Hoping for a better deal
At the Wisconsin State Fair this month, farmers from across the state were showing off their prize cattle. Among several stalls, cattle were getting full beauty treatments with fur blowouts and hair spray, their coats delicately sheared and brushed to look fluffy.
That's where 70-year-old Dan Angotti was hanging out with his grandchildren, wearing denim overalls and a baseball cap. Angotti runs Dad Acres in a town called Freedom. The region went all in for Trump during the 2016 election.
Despite concerns over the tariffs, Angotti says he's willing to give the president as long as it takes to get a better deal.
"I figure by fall or the first of the year, it will get straightened out. And it will," Angotti says. "He's our president and I support him."
But a few stalls down, Jeff Leahy, a beef and grain farmer from Lafayette County, says he feels the community is paying an unfair price for the president's trade strategy.
"They're using [agriculture] as leverage and that's not fair to us," Leahy says.
Leahy says the president was too quick in enacting tariffs. "You just can't go and say I'm going to do this, and not realize who it's going to affect," he says.
The race for the Senate
Farmers are a key constituency for politicians in Wisconsin, and ahead of this Tuesday's primary elections, the issue of tariffs has loomed large for the top two GOP candidates fighting to take on the incumbent Democratic Senator Tammy Baldwin this November.
One of those candidates, Leah Vukmir, is a state senator and registered nurse. She has been endorsed by Wisconsin's own Paul Ryan, Speaker of the House, and the state's Republican Party.
Like many Wisconsin Republicans in 2016, Vukmir was initially not sold on Trump. But she has emerged as a vocal supporter of the president and his tariffs.
"I want America to succeed," she says. "And he is leading that charge, and that's why I want to stand with him in Washington to help."
Her opponent, Kevin Nicholson, a decorated combat veteran and business consultant, also supports the president and his tariff policy.
"If he can make it better, we're going to give him the benefit of the doubt and we're going to give him the time," Nicholson said during a recent stop at Miss Katie's diner in Milwaukee. "It's clear as day, this is what the president is trying to do, is let's bring our trade partners back to the negotiation table and eliminate all tariffs."
The status quo of foreign trade deals is unsustainable for the people of Wisconsin, Nicholson says.
"The status quo that says Canada, EU, China, India are allowed to slap tariffs or to engineer their economies in such a way that they protect their own industries when we do not do the same," he says. "That's what's really been bad for the people of Wisconsin and that's what needs change."
Baldwin, the incumbent they're hoping to unseat, has fought Trump on tariffs every step of the way.

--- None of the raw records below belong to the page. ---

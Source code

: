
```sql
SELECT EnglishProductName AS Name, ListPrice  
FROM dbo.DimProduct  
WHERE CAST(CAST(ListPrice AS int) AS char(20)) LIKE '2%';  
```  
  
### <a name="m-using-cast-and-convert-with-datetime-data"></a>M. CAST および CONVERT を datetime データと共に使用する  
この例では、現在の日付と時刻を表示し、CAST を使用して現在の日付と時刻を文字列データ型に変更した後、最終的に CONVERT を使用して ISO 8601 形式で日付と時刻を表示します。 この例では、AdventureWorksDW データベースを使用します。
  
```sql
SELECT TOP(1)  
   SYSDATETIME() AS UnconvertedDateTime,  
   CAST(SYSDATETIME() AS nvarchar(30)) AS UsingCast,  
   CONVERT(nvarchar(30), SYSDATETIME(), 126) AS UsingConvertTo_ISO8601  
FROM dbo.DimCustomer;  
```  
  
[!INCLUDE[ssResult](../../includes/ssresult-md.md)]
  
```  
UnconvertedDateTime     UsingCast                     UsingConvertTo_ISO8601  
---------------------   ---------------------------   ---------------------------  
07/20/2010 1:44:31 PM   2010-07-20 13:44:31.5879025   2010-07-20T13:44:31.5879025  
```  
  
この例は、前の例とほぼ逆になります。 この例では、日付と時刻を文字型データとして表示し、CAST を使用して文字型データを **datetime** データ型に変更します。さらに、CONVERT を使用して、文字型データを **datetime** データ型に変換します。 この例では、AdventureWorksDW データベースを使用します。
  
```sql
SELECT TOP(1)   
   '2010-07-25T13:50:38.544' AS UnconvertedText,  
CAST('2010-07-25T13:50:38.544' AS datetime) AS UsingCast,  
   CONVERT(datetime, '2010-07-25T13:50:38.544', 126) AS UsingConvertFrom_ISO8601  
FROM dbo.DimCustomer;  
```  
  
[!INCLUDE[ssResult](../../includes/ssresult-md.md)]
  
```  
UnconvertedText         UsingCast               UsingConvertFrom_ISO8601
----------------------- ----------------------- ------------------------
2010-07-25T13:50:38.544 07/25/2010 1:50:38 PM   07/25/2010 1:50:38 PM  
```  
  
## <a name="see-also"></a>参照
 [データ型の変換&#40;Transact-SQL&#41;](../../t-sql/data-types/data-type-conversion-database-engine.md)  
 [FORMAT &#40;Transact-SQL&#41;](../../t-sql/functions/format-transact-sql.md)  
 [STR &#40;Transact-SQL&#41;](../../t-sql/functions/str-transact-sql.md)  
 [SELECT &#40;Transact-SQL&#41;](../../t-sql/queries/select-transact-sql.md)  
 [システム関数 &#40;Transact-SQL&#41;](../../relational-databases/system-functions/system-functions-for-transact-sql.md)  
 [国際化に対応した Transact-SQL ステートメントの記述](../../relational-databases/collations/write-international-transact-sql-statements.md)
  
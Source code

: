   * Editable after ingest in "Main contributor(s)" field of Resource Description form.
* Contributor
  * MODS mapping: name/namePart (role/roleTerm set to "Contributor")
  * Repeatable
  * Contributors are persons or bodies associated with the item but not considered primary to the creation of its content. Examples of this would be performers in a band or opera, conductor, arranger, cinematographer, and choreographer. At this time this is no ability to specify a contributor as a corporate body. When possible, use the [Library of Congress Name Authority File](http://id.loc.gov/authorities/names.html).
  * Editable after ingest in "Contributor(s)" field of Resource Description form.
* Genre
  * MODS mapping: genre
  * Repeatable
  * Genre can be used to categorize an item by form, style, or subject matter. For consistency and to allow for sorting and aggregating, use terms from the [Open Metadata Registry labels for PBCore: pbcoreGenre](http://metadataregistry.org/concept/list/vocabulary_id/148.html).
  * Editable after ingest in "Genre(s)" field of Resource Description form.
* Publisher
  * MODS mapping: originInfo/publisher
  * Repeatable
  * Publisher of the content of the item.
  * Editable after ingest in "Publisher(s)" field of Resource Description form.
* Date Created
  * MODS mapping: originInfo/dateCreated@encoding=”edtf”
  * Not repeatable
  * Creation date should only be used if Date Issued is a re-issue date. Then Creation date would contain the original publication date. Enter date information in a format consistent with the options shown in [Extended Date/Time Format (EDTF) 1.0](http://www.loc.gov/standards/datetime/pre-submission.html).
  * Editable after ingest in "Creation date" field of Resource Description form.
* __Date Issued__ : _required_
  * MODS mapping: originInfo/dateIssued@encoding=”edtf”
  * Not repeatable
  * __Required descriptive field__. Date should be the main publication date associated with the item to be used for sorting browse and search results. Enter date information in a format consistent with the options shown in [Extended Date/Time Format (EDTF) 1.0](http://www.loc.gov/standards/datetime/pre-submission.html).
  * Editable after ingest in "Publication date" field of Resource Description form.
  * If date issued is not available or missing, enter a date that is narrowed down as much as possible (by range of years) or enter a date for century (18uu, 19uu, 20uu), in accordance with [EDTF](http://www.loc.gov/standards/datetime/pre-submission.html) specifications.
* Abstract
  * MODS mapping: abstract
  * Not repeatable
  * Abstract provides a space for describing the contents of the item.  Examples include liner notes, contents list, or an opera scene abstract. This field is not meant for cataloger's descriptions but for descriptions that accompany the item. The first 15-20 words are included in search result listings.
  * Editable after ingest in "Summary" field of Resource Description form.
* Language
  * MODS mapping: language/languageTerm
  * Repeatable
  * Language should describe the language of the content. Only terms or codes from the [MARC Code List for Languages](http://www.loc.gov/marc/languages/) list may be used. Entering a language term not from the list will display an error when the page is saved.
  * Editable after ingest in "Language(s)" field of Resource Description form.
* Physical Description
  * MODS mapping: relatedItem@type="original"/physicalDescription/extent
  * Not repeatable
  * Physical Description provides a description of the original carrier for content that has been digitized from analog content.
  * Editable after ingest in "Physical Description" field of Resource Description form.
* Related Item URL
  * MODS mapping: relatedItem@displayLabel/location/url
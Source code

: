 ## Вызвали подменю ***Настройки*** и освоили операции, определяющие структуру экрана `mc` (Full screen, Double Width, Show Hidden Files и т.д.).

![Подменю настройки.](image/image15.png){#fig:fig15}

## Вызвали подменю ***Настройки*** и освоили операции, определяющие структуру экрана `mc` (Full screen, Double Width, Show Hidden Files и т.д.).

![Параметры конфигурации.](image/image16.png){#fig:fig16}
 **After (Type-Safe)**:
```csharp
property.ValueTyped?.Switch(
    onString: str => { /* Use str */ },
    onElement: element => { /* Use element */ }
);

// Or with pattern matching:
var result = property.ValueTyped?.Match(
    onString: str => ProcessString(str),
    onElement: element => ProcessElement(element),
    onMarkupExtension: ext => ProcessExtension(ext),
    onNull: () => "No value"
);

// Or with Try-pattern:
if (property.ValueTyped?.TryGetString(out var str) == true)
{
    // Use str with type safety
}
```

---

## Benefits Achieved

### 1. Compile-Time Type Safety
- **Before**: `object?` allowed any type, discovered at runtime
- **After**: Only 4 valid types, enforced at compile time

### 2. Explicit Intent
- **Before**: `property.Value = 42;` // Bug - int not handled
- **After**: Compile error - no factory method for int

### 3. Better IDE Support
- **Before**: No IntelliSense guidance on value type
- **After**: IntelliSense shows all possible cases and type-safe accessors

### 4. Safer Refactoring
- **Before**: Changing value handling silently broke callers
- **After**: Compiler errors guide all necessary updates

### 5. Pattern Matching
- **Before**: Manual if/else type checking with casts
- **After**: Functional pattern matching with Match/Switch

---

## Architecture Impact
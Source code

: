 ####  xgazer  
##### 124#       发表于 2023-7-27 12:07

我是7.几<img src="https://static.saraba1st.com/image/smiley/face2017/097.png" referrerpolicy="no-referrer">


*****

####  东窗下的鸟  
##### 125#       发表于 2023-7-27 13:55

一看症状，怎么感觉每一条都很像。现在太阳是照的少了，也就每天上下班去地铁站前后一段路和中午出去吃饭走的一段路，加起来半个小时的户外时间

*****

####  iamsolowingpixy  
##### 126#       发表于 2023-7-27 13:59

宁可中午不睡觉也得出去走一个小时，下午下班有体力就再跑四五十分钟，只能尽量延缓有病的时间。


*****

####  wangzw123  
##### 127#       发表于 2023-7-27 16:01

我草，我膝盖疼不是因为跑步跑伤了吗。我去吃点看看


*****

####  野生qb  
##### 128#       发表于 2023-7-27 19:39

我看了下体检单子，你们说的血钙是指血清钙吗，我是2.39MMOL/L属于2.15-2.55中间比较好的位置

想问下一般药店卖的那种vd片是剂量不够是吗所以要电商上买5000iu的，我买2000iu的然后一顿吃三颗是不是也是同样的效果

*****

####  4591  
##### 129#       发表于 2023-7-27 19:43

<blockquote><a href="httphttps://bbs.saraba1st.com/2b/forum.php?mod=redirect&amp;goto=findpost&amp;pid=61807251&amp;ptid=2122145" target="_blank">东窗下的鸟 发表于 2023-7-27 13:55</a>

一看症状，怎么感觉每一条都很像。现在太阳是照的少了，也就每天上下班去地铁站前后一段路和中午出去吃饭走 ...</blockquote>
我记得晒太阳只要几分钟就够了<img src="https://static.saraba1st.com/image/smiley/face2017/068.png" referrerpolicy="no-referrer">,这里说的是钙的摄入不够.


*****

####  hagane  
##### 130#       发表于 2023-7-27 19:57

She's one of 10 Senate Democrats running for re-election in states that Trump won in 2016.
Republicans across the country are pouring millions of dollars into the race to defeat Baldwin, whose position on tariffs stands in stark contrast with her GOP rivals.
She says the president's trade war was "absolutely unnecessary," and that troubles with the farm industry will only get worse from trade wars and tariffs.
"Canada and Mexico and the European Union are not the problem, and the idea that the Trump administration has decided to not exempt those countries defies imagination," Baldwin said in a telephone interview while campaigning in Wausau, Wisc. "It's not smart trade policy."
For her part, Clark from Vision Aire Farms says she plans to vote in both Tuesday's primaries and November's midterm elections. She says she will look at the person, not the ticket.
"I want to know what every American wants: 'What are you going to do for me?,'" Clark says. "How are you going to affect me and my business? So I will see."